**Task to carry out:**
Where does the word "ConnectionFactory" appear in the entries below? Copy each line that holds it.

---*---

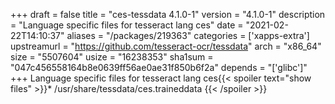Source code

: +++
draft = false
title = "ces-tessdata 4.1.0-1"
version = "4.1.0-1"
description = "Language specific files for tesseract lang ces"
date = "2021-02-22T14:10:37"
aliases = "/packages/219363"
categories = ['xapps-extra']
upstreamurl = "https://github.com/tesseract-ocr/tessdata"
arch = "x86_64"
size = "5507604"
usize = "16238353"
sha1sum = "047c456558164b8e0639ff56ae0ae31f850b6f2a"
depends = "['glibc']"
+++
Language specific files for tesseract lang ces{{< spoiler text="show files" >}}* /usr/share/tessdata/ces.traineddata
{{< /spoiler >}}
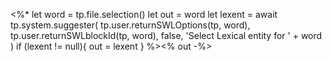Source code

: <%*
let word = tp.file.selection()
let out = word
let lexent = await tp.system.suggester( tp.user.returnSWLOptions(tp, word),
tp.user.returnSWLblockId(tp, word), false, 
'Select Lexical entity for ' + word
)
if (lexent != null){ 
 out = lexent
} 
%><% out -%>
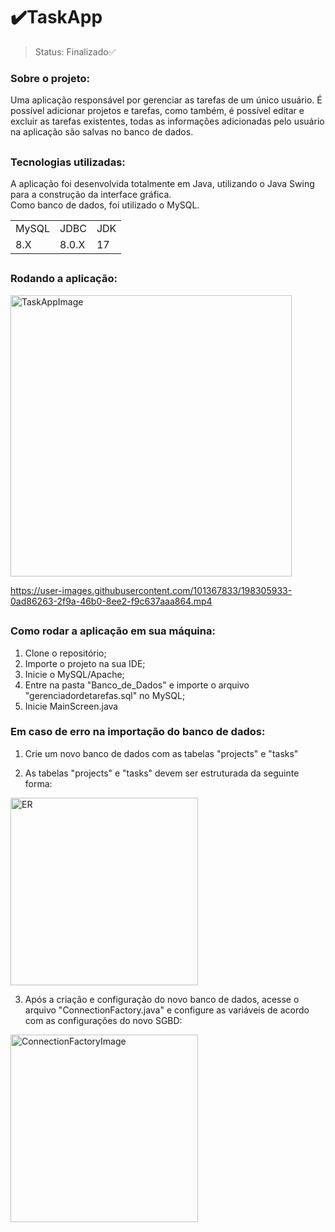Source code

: # ✔️TaskApp

> Status: Finalizado✅

### Sobre o projeto:

Uma aplicação responsável por gerenciar as tarefas de um único usuário. É possível adicionar projetos e tarefas, como também, é possível editar e excluir as tarefas existentes, todas as informações adicionadas pelo usuário na aplicação são salvas no banco de dados.
##
### Tecnologias utilizadas:
A aplicação foi desenvolvida totalmente em Java, utilizando o Java Swing para a construção da interface gráfica.  <br/>
Como banco de dados, foi utilizado o MySQL.

<div>
  <table> 
    <tr> 
      <td>MySQL </td>
      <td>JDBC </td>
      <td>JDK </td>
    </tr>
    <tr>
      <td> 8.X </td>
      <td> 8.0.X </td>
      <td> 17 </td>
    </tr>
  </table>
</div>

##


### Rodando a aplicação:

<img alt="TaskAppImage" height="450" src="https://cdn.discordapp.com/attachments/468483471468265492/1031792840994463804/TaskApp.png">
<br/>



https://user-images.githubusercontent.com/101367833/198305933-0ad86263-2f9a-46b0-8ee2-f9c637aaa864.mp4


##

### Como rodar a aplicação em sua máquina:

1) Clone o repositório;
2) Importe o projeto na sua IDE; 
3) Inicie o MySQL/Apache;
4) Entre na pasta "Banco_de_Dados" e importe o arquivo "gerenciadordetarefas.sql" no MySQL;
5) Inicie MainScreen.java

### Em caso de erro na importação do banco de dados: 

1) Crie um novo banco de dados com as tabelas "projects" e "tasks"

2) As tabelas "projects" e "tasks" devem ser estruturada da seguinte forma:

<img alt="ER" height="300" src="https://cdn.discordapp.com/attachments/1030611529307004939/1035180964034396190/ER.jpeg">

3) Após a criação e configuração do novo banco de dados, acesse o arquivo "ConnectionFactory.java" e configure as variáveis de acordo com as configurações do novo SGBD:
<div>
<img alt="ConnectionFactoryImage" height="300" src="https://cdn.discordapp.com/attachments/468483471468265492/1031791099347488798/ConnectionFactory.png">
</div>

---*---

**Solved problem:**
3) Após a criação e configuração do novo banco de dados, acesse o arquivo "ConnectionFactory.java" e configure as variáveis de acordo com as configurações do novo SGBD:
<img alt="ConnectionFactoryImage" height="300" src="https://cdn.discordapp.com/attachments/468483471468265492/1031791099347488798/ConnectionFactory.png">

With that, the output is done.